I smiled sadly. All those drawings I’d never found, little slices of Claybriar I’d never see.
I thought of Officer Clay, with his gray T-shirt and his caffè mocha. He didn’t scare me. I pictured sitting astride his lap, his hand curled around the scarred end of my thigh, his mouth soft against mine. But of course it couldn’t be like that. He couldn’t even touch me.
“I should go,” he said, standing.
“Don’t give up on me,” I blurted.
He looked at me, startled, one ear twitching back. “Of course not,” he said.
“You’ll come back sometime?”
“Of course.” He lingered a moment, then turned without saying good-bye. I averted my eyes from his hooves as he walked away.
I felt a twinge of guilt for judging his appearance—who was I to be choosy about legs—and it was that guilt that made me realize with a shock what had just happened.
When I’d imagined us together, he was the only one I’d changed. For the first time since my fall, I had imagined something beautiful happening with me in it.

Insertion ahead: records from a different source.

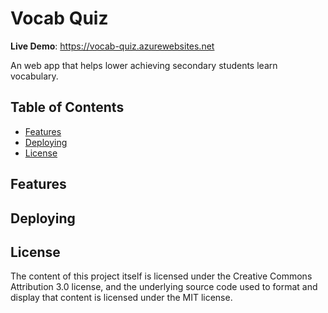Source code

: Vocab Quiz
=======================

**Live Demo**: https://vocab-quiz.azurewebsites.net

An web app that helps lower achieving secondary students learn vocabulary.

Table of Contents
-----------------

- [Features](#Features)
- [Deploying](#Deploying)
- [License](#License)

Features
--------

Deploying
---------

License
-------
The content of this project itself is licensed under the Creative Commons Attribution 3.0 license, and the underlying source code used to format and display that content is licensed under the MIT license.
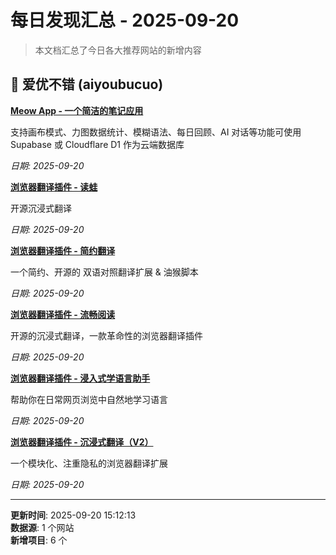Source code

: # 每日发现汇总 - 2025-09-20

> 本文档汇总了今日各大推荐网站的新增内容

## 🔧 爱优不错 (aiyoubucuo)

**[Meow App - 一个简洁的笔记应用](https://github.com/y-shi23/MeowNocode)**
  
支持画布模式、力图数据统计、模糊语法、每日回顾、AI 对话等功能可使用 Supabase 或 Cloudflare D1 作为云端数据库
  
*日期: 2025-09-20*

**[浏览器翻译插件 - 读蛙](https://github.com/mengxi-ream/read-frog)**
  
开源沉浸式翻译
  
*日期: 2025-09-20*

**[浏览器翻译插件 - 简约翻译](https://github.com/fishjar/kiss-translator)**
  
一个简约、开源的 双语对照翻译扩展 & 油猴脚本
  
*日期: 2025-09-20*

**[浏览器翻译插件 - 流畅阅读](https://github.com/Bistutu/FluentRead)**
  
开源的沉浸式翻译，一款革命性的浏览器翻译插件
  
*日期: 2025-09-20*

**[浏览器翻译插件 - 浸入式学语言助手](https://github.com/xiao-zaiyi/illa-helper)**
  
帮助你在日常网页浏览中自然地学习语言
  
*日期: 2025-09-20*

**[浏览器翻译插件 - 沉浸式翻译（V2）](https://github.com/LOVAHE/Immersive-Translation)**
  
一个模块化、注重隐私的浏览器翻译扩展
  
*日期: 2025-09-20*


---

**更新时间**: 2025-09-20 15:12:13  
**数据源**: 1 个网站  
**新增项目**: 6 个  

<!-- Generated by Daily News Aggregator -->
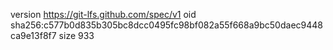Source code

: version https://git-lfs.github.com/spec/v1
oid sha256:c577b0d835b305bc8dcc0495fc98bf082a55f668a9bc50daec9448ca9e13f8f7
size 933
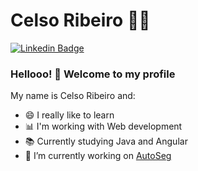 <!--
### Hi there 👋
**celsofilho82/celsofilho82** is a ✨ _special_ ✨ repository because its `README.md` (this file) appears on your GitHub profile.

Here are some ideas to get you started:

- 🔭 I’m currently working on ...
- 🌱 I’m currently learning ...
- 👯 I’m looking to collaborate on ...
- 🤔 I’m looking for help with ...
- 💬 Ask me about ...
- 📫 How to reach me: ...
- 😄 Pronouns: ...
- ⚡ Fun fact: ...
-->

# Celso Ribeiro :man_technologist:

[![Linkedin Badge](https://img.shields.io/badge/-LinkedIn-blue?style=flat-square&logo=Linkedin&logoColor=white&link=https://www.linkedin.com/in/celso-ribeiro-45589141/)](https://www.linkedin.com/in/celso-ribeiro-45589141/)

### Hellooo! 👋 Welcome to my profile

My name is Celso Ribeiro and:

 - 😄 I really like to learn
 - 📊 I'm working with Web development
 - 📚 Currently studying Java and Angular
 - 🔭 I’m currently working on [AutoSeg](https://www.autoseg.com)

The real me, missing pieces and all.
? ? ?
Rivenholt was executed in Arcadia with great ceremony, according to an e-mail from David Berenbaum. When I tried to reply, my e-mail bounced back to me—no such account. The next day the trades reported that David had packed it off to some emu ranch in New Mexico with Linda, leaving Inaya West as the sole proprietor of Valiant Studios. As David had promised, she offered me a job as her assistant, and I accepted it.